05 Apr Kidapawan Massacre: How it Happened and its Casualties
A group of protesting farmers that were just demanding for 15,000 sacks of rice due to the effects of El Niño were opened fire by the security forces in Kidapawan City, and was called the Kidapawan Massacre. The incident took 3 lives, injured 37 individuals, and now, 88 from the protesters were missing and was presumed to be arrested and detained at Kidapawan City Police.
According to Ariel Casilao who is the first nominee of Anakpawis Partylist, the 3 confirmed dead were Rotello Daelto (from Brgy. Binoongan, Arakan), Victor Lumandang (from Brgy. Alobayon, Magpet) and Enrico Pabrica (from Kidapawan City).
Meanwhile, the PNP also claimed that 2 of their officers are in critical condition, with 40 ranked officials were injured, based on Bombo Radyo reports.
As per the missing protesters, initiating for the tracking of them were Bayan Muna Rep. and senatorial bet Neri Colmenares and Kabataan Partylist Rep. Terry Ridon. And according to Colmenares, 78 of the protesters were found at two separate locations under the “police custody”. At the Kidapawan City gymnasium were the male protesters while the female at the Kidapawan City Pilot Central Elementary School.
“Di daw arrested pero hindi naman pinapalabas. This is illegal detention. There are a lot of violations starting from the execution of warning, the methods and the actual use of firearms during the dispersal,” said Colmenares.
Last April 2, issued by the Regional Trial Court Branch 17 was a search warrant with no. 127 for violation of Section 28 of the Republic Act 10591 or the Comprehensive Firearms and Ammunition Regulation Act. This was when it was thought that the Spottswood Methodist Center compound, the church compound where the farmers and activists fled after the security forces dispersed them on Friday, houses firearms for the protesters, while 200 from the security forces were deployed outside the gate of the compound.
Three hours later, Atty. Orlando Daño of the Public Attorneys Office (PAO) who accompanied the search proclaimed that no firearms were found quoting, “nothing found, negative. No firearms found.”
Witnesses include Ariel Casilao of Anakpawis, Kidapawan City councilor Ruby Sison of the Committee on Human Rights, and several media groups.
“Walay nakita og nakuha bisan usa ka lugas sa pulbura (Not a trace of gunpowder was found),” Reverend Jurie Jayme of Karapatan Southern Mindanao said.
Daño said that the protesters may file a case but it depends if they will while those who were injured and lost their family member can take legal action.
This tragedy was an outcome in the Aquino administration’s neglect towards the serious effects of the climate phenomenon that ever since started as eqarly as May 2014.
“The PAGASA weather bureau has warned of the El Niño cycle’s impacts as early as 2014, and furthered in 2015 that it will be prolonged up to June to July this year.

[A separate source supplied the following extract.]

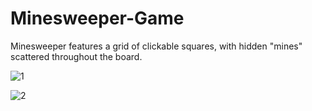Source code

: # Minesweeper-Game
Minesweeper features a grid of clickable squares, with hidden "mines" scattered throughout the board.


![1](https://github.com/Tornuz/Minesweeper-Game/assets/47451094/ceb19c19-3e3c-436f-ad33-a601e6bfc65c)


![2](https://github.com/Tornuz/Minesweeper-Game/assets/47451094/f9b2dc06-2f94-49c7-937c-325a08a0005a)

After two years of failing to deliver sufficient agricultural support to El Niño-affected peasant communities, it is utterly callous that the only government response that the farmers got is a hail of bullets,” said Clement Bautista, National Coordinator, Kalikasan People’s Network for the Environment .
The environmental group added that this incident was not the first time the Aquino administration failed to effectively reduce casualties of climate-related tragedies, with Bautista saying that, “this is like Typhoon Yolanda all over again.”